И он снова погрузился в сон о Кедровой улице…
Гарретт уютно свернулся калачиком под фамильным ватным одеялом, лежа в кровати в своей комнате и спасаясь от октябрьского холода, пронизывавшего неотапливаемый верхний этаж. Что-то уперлось ему в ребра, и он проснулся. Фонарик, при свете которого мальчик читал запрещенные родителями комиксы-ужастики, вместо того чтобы спать, закатился ему под бок.
Гарри включил его и осветил комнату. Луч казался болезненно желтым — давно пора заменить батарейки, — но по стенам спальни он скользил вполне уверенно. Все выглядело привычно: постеры с самолетами, картинки-раскраски и (осенний штрих) вырезанные украшения на Хеллоуин — тыквы, черные кошки, ведьмы на метлах и танцующие скелеты. Луч уперся в узкое окно, выхватывая из темноты книги на полках и всякие милые сердцу предметы. На столе красовался наполовину законченный самолет Б-36, «Летающая сигара», ядерный бомбардировщик в окружении пластиковых деталей и тюбиков с клеем.

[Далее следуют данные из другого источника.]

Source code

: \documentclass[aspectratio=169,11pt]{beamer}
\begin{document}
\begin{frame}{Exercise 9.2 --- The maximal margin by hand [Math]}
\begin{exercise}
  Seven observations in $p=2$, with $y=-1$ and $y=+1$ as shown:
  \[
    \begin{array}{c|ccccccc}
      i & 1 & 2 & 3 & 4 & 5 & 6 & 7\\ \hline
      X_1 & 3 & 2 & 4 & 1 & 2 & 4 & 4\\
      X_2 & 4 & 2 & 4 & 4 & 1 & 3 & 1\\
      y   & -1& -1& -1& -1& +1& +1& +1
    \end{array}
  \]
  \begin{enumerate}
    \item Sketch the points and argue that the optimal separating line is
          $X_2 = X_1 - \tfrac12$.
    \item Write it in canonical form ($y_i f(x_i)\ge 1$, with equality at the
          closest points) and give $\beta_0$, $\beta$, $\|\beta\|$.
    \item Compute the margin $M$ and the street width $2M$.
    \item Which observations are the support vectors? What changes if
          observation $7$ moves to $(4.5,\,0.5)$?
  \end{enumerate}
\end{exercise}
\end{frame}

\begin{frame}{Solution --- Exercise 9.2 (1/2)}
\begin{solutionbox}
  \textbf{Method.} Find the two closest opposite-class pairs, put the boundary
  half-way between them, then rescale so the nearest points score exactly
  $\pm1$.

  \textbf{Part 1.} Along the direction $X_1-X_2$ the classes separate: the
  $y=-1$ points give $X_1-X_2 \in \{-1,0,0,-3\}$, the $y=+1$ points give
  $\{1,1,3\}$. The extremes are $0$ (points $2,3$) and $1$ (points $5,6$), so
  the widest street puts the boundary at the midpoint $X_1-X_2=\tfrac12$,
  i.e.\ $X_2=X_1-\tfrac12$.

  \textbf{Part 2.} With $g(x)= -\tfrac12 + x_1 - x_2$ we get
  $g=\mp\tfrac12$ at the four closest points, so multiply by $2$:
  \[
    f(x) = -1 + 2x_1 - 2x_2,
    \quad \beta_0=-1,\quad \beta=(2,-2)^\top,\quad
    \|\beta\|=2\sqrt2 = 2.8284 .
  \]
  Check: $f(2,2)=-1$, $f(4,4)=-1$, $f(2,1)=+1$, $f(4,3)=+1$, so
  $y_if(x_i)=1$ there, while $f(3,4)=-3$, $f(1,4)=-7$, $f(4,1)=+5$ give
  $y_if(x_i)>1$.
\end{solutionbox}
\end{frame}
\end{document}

Фонарик стал гаснуть, когда Гарретт перевел его на другую сторону комнаты, где наткнулся на глядевшее сверху лицо — совершенно незнакомое, взрослое и отвратительное в желтом свете. Поначалу Гарри решил, что это один из братьев в маске, а затем понял: рядом с ним стоит настоящий безумный убийца с тесаком мясника, прямо как в его комиксах. Вдруг от освещенного лица черными полосками начала отслаиваться плоть, обнаженные кости и зубы обугливались и трескались, превращаясь в пыль. Мочевой пузырь мальчика взорвался горячим потоком.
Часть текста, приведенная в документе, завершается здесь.